The ongoing refugee crisis has displaced many thousands of students worldwide and these same students have been deprived of the chance to pursue higher and further education courses in their native countries and they should not be presented from accessing these courses in the UK.
Several other UK universities including Queen’s University Belfast, have committed to funding scholarship places for refugees and Belfast Metropolitan College have gained their Colleges of Sanctuary award in the past year. At present, asylum seeker students are routinely charged overseas fees, yet their situation and needs are different to those of international students. A number of UK universities and colleges have amended their admissions policies to allow asylum seekers and/or students granted DLR as the result of an asylum application to pay ‘home’ tuition fees, or have waived fees entirely.
We believe there should be a continued fight for financial support for these affected students through lobbying the NI Executive to continue funding migrant scholarships in HE and FE institutions and allocate additional financial support for these students’ living costs including student accommodation.
NUS-USI members should be lobbying their institutions to make their institutions more accessible and supportive of asylum seeking and refugee students.
NUS-USI should encourage its members to achieve the University/Colleges of Sanctuary award, not as a tick box exercise but by creating long-term change.
Passed at National Conference 2022
Outline the issue facing students
A report released on 1st February 2022 by Amnesty International has analysed Israel’s intent to create and maintain a system of oppression and domination over Palestinians and examined its key components: territorial fragmentation; segregation and control; dispossession of land and property; and denial of economic and social rights. It has concluded that this system amounts to apartheid.
The student movement in Northern Ireland has an important history of standing up for international justice. The creation of NUS-USI itself is evidence of students leading the way and supporting each other in times of conflict, having been formed over 20 years before the Good Friday agreement and ensuring students were represented across the traditional divide.
Institutions across Northern Ireland are still invested in the arms trade and as students we have a responsibility to support the Palestinian people and campaign against this.
Why is this important to us as a movement?
As a student movement, it is vital that we stand up against international breaches of human rights. We believe that fundamental human rights and international law should be acknowledged and adhered to by states and businesses.
The student movement has often been at the forefront of important societal change, both locally, and internationally, including standing together against apartheid in South Africa, fighting for civil rights in the USA in the 1960’s and now organising collectively to tackle the growing climate crisis.
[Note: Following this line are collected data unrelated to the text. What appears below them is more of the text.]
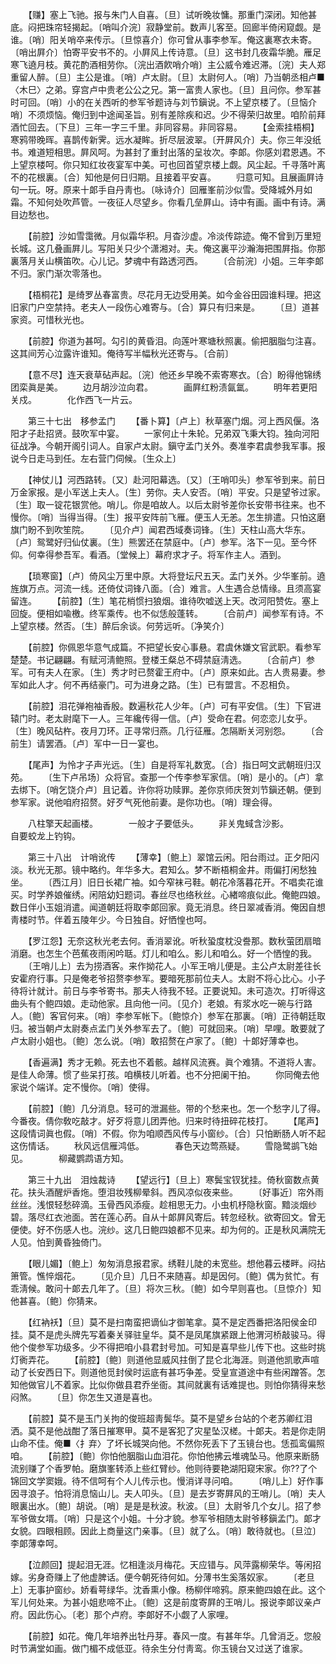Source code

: <!-- { "loadSidebar": true } -->
　　【赚】塞上飞驰。报与朱门人自喜。〔旦〕试听晚妆慵。那重门深闭。知他甚底。闷把珠帘轻揭起。〔哨叫介浣〕寂静堂前。数声儿客至。回廊半倚闲窥觑。是谁。〔哨〕阳关哨卒来传示。〔旦惊喜介〕你可曾从事李参军。俺这裏寒衣未寄。〔哨出屛介〕怕寄平安书不的。小屛风上传诗意。〔旦〕这书封几夜霜华脆。雁足寒飞遶月枝。黄花酌酒相劳你。〔浣出酒飮哨介哨〕主公威令难迟滞。〔浣〕夫人郑重留人醉。〔旦〕主公是谁。〔哨〕卢太尉。〔旦〕太尉何人。〔哨〕乃当朝丞相卢■〈木巳〉之弟。穿宫卢中贵老公公之兄。第一富贵人家也。〔旦〕且问你。参军甚时可回。〔哨〕小的在关西听的参军爷题诗与刘节鎭说。不上望京楼了。〔旦恼介哨〕不须烦恼。俺归到中途闻圣旨。别有差除疾和迟。少不得荣归故里。咱阶前拜酒忙回去。〔下旦〕三年一字三千里。非同容易。非同容易。 
　　【金索挂梧桐】寒鸦带晚晖。喜鹊传新霁。远水凝眸。折尽层波翠。〔开屛风介〕夫。你三年没纸书。难道短相思。屛风呵。为甚封了重封出落的呈妆次。李郞。你感刘君恩遇。不上望京楼呵。你只知红妆夜宴军中美。可也回首望京楼上觑。风尘起。千寻落叶离不的花根裏。〔合〕知他是何日归期。且接着平安喜。 
　　归意可知。且展画屛诗句一玩。呀。原来十郞手自丹靑也。〔咏诗介〕回雁峯前沙似雪。受降城外月如霜。不知何处吹芦管。一夜征人尽望乡。你看几垒屛山。诗中有画。画中有诗。满目边愁也。 

　　【前腔】沙如雪霭微。月似霜华积。月杳沙虚。冷淡传踪迹。俺不曾到万里短长城。这几叠画屛儿。写阳关只少个潇湘对。夫。俺这裏平沙瀚海把围屛指。你那裏落月关山横笛吹。心儿记。梦魂中有路透河西。 
　　〔合前浣〕小姐。三年李郞不归。家门渐次零落也。 

　　【梧桐花】是绮罗丛春富贵。尽花月无边受用美。如今金谷田园谁料理。把这旧家门户空禁持。老夫人一段伤心难寄与。〔合〕算只有归来是。 
　　〔旦〕道甚家资。可惜秋光也。 

　　【前腔】你道为甚呵。勾引的黄昏泪。向莲叶寒塘秋照裏。偷把胭脂匀注喜。这其间芳心泣露许谁知。俺待写半幅秋光还寄与。〔合前〕 

　　【意不尽】连天衰草砧声起。〔浣〕他还乡早晚不索寄寒衣。〔合〕盼得他锦绣团栾眞是美。 
　　边月胡沙泣向君。　　　　画屛红粉渍氤氲。 
　　明年若更阳关戍。　　　　化作西飞一片云。 

　　第三十七出　移参孟门 
　　【番卜算】〔卢上〕秋草塞门烟。河上西风偃。洛阳才子赴招贤。鼓吹军中宴。 
　　一家何止十朱轮。兄弟双飞秉大钧。独向河阳征战净。今朝开阁引词人。自家卢太尉。鎭守孟门关外。奏准李君虞参我军事。报说今日走马到任。左右营门伺候。〔生众上〕 

　　【神仗儿】河西路转。〔又〕赴河阳幕选。〔又〕〔王哨叩头〕参军爷到来。前日万金家报。是小军送上夫人。〔生〕劳你。夫人安否。〔哨〕平安。只是望爷过家。〔生〕取一锭花银赏他。哨儿。你是咱故人。以后太尉爷差你长安带书往来。也不慢你。〔哨〕当得当得。〔生〕报平安阵前飞雁。便玉人无恙。怎生排遣。只怕这磨旗门盼不到吹笙院。 
　　〔见介卢〕闻君西域奏词锋。〔生〕天柱山高大华东。〔卢〕鸳鹭好归仙仗裏。〔生〕熊罢还在禁庭中。〔卢〕参军。洛下一见。至今怀仰。何幸得参吾军。看酒。〔堂候上〕幕府求才子。将军作主人。酒到。 

　　【琐寒窗】〔卢〕倚风尘万里中原。大将登坛尺五天。孟门关外。少华峯前。遶旌旗万点。河流一线。还倚仗词锋八面。〔合〕难言。人生遇合总情缘。且须高宴留连。 
　　【前腔】〔生〕笔花梢惯扫狼烟。谁待吹嘘送上天。改河阳赞佐。塞上回旋。便相如喩檄。终军乘传。也不似恁般蓬转。 
　　〔合前卢〕闻参军有诗。不上望京楼。然否。〔生〕醉后余谈。何劳远听。〔净笑介〕 

　　【前腔】你佩恩华意气成篇。不把望长安心事悬。君虞休嫌文官武职。看参军楚楚。书记翩翩。有赋河淸鲍照。登楼王粲总不碍禁庭淸选。 
　　〔合前卢〕参军。可有夫人在家。〔生〕秀才时已赘霍王府中。〔卢〕原来如此。古人贵易妻。参军如此人才。何不再结豪门。可为进身之路。〔生〕已有盟言。不忍相负。 

　　【前腔】泪花弹袍袖香殷。数遍秋花人少年。〔卢〕可有平安信。〔生〕下官进辕门时。老太尉麾下一人。三年纔传得一信。〔卢〕受命在君。何恋恋儿女乎。〔生〕晚风砧杵。夜月刀环。正寻常归燕。几行征雁。怎隔断关河别怨。 
　　〔合前生〕请罢酒。〔卢〕军中一日一宴也。 

　　【尾声】为怜才子声光远。〔生〕自是将军礼数宽。〔合〕指日呵文武朝班归汉苑。 
　　〔生下卢吊场〕众将官。查那一个传李参军家信。〔哨〕是小的。〔卢〕拿去绑下。〔哨乞饶介卢〕且记着。许你将功赎罪。差你京师庆贺刘节鎭还朝。便到参军家。说他咱府招赘。好歹气死他前妻。是你功也。〔哨〕理会得。 

　　八柱擎天起画楼。　　　　一般才子要低头。 
　　非关鬼蜮含沙影。　　　　自要蛟龙上钓钩。 

　　第三十八出　计哨讹传 
　　【薄幸】〔鲍上〕翠馆云闲。阳台雨过。正夕阳闪淡。秋光无那。镜中略约。年华多大。君知么。梦不断梧桐金井。雨偏打闲愁独坐。 
　　〔西江月〕旧日长裙广袖。如今窄袜弓鞋。朝花冷落暮花开。不唱卖花谁买。时学养娘催绣。闲陪幼妇题词。春丝尽也络秋丝。心緖啼痕似此。俺鲍四娘。数日伴小玉姐消遣。闻道朝廷将取李郞回家。竟无消息。终日翠减香消。俺因自想靑楼时节。伴着五陵年少。今日独自。好恓惶也呵。 

　　【罗江怨】无奈这秋光老去何。香消翠讹。听秋蛩度枕没誊那。数秋萤团扇暗消磨。也怎生个芭蕉夜雨闲吟聒。灯儿和咱么。影儿和咱么。好一个恓惶的我。 
　　〔王哨儿上〕去为捞酒客。来作拗花人。小军王哨儿便是。主公卢太尉差往长安霍府行事。只是俺老爷招赘李参军。要暗死那前位夫人。太尉不将心比心。小子待将计就计。前日与李爷寄书。那夫人待我不轻。正要说知。未可造次。打听得这曲头有个鲍四娘。走动他家。且向他一问。〔见介〕老娘。有浆水吃一碗与行路人。〔鲍〕客官何来。〔哨〕李参军帐下。〔鲍惊介〕参军在那裏。〔哨〕正待朝廷取归。被当朝卢太尉奏点孟门关外参军去了。〔鲍〕可就回来。〔哨〕早哩。敢要就了卢太尉小姐也。〔鲍〕怎么说。〔哨〕敢招赘在卢家了。〔鲍〕十郞好薄幸也。 

　　【香遍满】秀才无赖。死去也不着骸。越样风流赛。眞个难猜。不道将人害。是佳人命薄。惯了些呆打孩。咱横枝儿听着。也不分把阑干拍。 
　　你同俺去他家说个端详。定不慢你。〔哨〕使得。 

　　【前腔】〔鲍〕几分消息。轻可的泄漏些。带的个愁来也。怎一个愁字儿了得。今番夜。倩你敎吃敲才。好歹将意儿团弄他。归来时待扭碎花枝打。 
　　【尾声】这段情词眞也假。〔哨〕不假。你为咱顺西风传与小窗纱。〔合〕只怕断肠人听不起这伤情话。 
　　秋风远信雁鸿低。　　　　春色天边莺燕疑。 
　　雪隐鹭鹚飞始见。　　　　柳藏鹦鹉语方知。 

　　第三十九出　泪烛裁诗 
　　【望远行】〔旦上〕寒鬓宝钗犹挂。倚秋窗数点黄花。扶头酒醒炉香炧。堕泪妆残柳晕斜。西风凉似夜来些。 
　　〔好事近〕帘外雨丝丝。浅恨轻愁碎滴。玉骨西风添瘦。趁相思无力。小虫机杼隐秋窗。黯淡烟纱碧。落尽红衣池面。苦在莲心菂。自从十郞屛风寄后。转忽经秋。欲寄回文。曾无便使。好不伤感人也。浣纱。这几日鲍四娘都不见来。却为何的。正是秋风满院无人见。怕到黄昏独倚门。 

　　【眼儿媚】〔鲍上〕匆匆消息报君家。绣鞋儿陡的未宽些。想他暮云楼畔。闷拈箫管。憔悴烟花。 
　　〔见介旦〕几日不来随喜。却是因何。〔鲍〕偶为贫忙。有乖淸候。敢问十郞去几年了。〔旦〕将次三秋。〔鲍〕如今早则喜也。〔旦惊介〕知他甚喜。〔鲍〕你猜来。 

　　【红衲袄】〔旦〕莫不是扫南蛮把谪仙才御笔拿。莫不是定西番把洛阳侯金印挂。莫不是虎头牌先写着秦关驿驻皇华。莫不是凤尾旗紧跟上他渭河桥敲骏马。得他个俊参军功级多。少不得把咱小县君封号加。可知是喜早些儿传下也。这些时挑灯衠弄花。 
　　【前腔】〔鲍〕则道他显威风拄倒了昆仑北海涯。则道他凯歌声喧动了长安西日下。则道他觅封侯时运底有甚巧争差。受皇宣道途中有些闲蹭答。怎知他做官儿不着家。比似你做县君乔坐衙。其间就裏有话难提也。则怕你猜得来愁闷煞。 
　　〔旦〕你怎生又道是喜也。 

　　【前腔】莫不是玉门关拘的俊班超靑鬓华。莫不是望乡台站的个老苏卿红泪洒。莫不是他战酣了落日摧寒甲。莫不是客犯了灾星坠汉槎。十郞夫。若是你走阴山命不佳。俺■〈扌弃〉了坏长城哭向他。不然你死丢下了玉镜台也。恁孤鸾偏照咱。 
　　【前腔】〔鲍〕你怕他胭脂山血泪花。你怕他拂云堆魂坠马。他原来断肠流别赚了个香罗帕。磨旗峯转添上些红臂纱。他则待要艳湖阳窥宋家。你??了个锦回文学窦娥。待不信呵有个人儿传示也。慢消详寻问咱。 
　　〔哨儿上〕好作事因寻浪子。怕将消息恼山儿。夫人叩头。〔旦〕是去岁寄屛风的王哨儿。〔哨〕夫人眼裏出水。〔鲍〕胡说。〔哨〕是是是秋波。秋波。〔旦〕太尉爷几个女儿。招了参军爷做女壻。〔哨〕只是这个小姐。十分才貌。参军爷相随太尉爷移鎭孟门。郞才女貌。四眼相顾。因此上商量这门亲事。〔旦〕就了么。〔哨〕敢待就也。〔旦泣〕李郞薄幸呵。 

　　【泣颜回】提起泪无涯。忆相逢淡月梅花。天应错与。风萍露柳荣华。等闲招嫁。劣身奇赚上了他虚脾话。便今朝死待何如。分薄书生奚落奴家。 
　　〔老旦上〕无事护窗纱。娇看萼绿华。沈香熏小像。杨柳伴啼鸦。原来鲍四娘在此。这个军儿何处来。为甚小姐悲啼不止。〔鲍〕这是前度寄屛的王哨儿。报说李郞议亲卢府。因此伤心。〔老〕那个卢府。李郞好不小觑了人家哩。 

　　【前腔】如花。俺几年培养出牡丹芽。春风一度。有甚年华。几曾消乏。您般时节满堂如画。做门楣不成低亚。待余生分付靑鸾。你玉镜台又过送了谁家。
At a time when human rights movements are recognising the urgency of the moment and ramping up their support for the Palestinian cause, it is indefensible for governments and bodies of power and influence to dismiss their calls for justice and liberation. It is also unconscionable for any third level education institution to continue to invest in the arms trade and be complicit in the violent dispossession of the Palestinian people.
Apartheid has no place in our world and we must stand together against it.
What would the world look like if we solved it?
Just as individual sanctions against apartheid in South Africa led ultimately to its demise there, so individual and collective sanctions against the state of Israel will end apartheid and suffering in Palestine. Israel must dismantle this cruel system and the international community must pressure it to do so.
In 2005, Palestinian civil society called for a campaign of Boycott, Divestment and Sanctions (BDS) against Israel until it complies with international law, allowing the realisation of Palestinian rights. A truly global movement against Israeli Apartheid has rapidly emerged in response to this call ever since. It is vital that we support the asks of Palestinian civil society, and continue to endorse the global BDS movement against the state of Israel until it ends this occupation and complies with international law.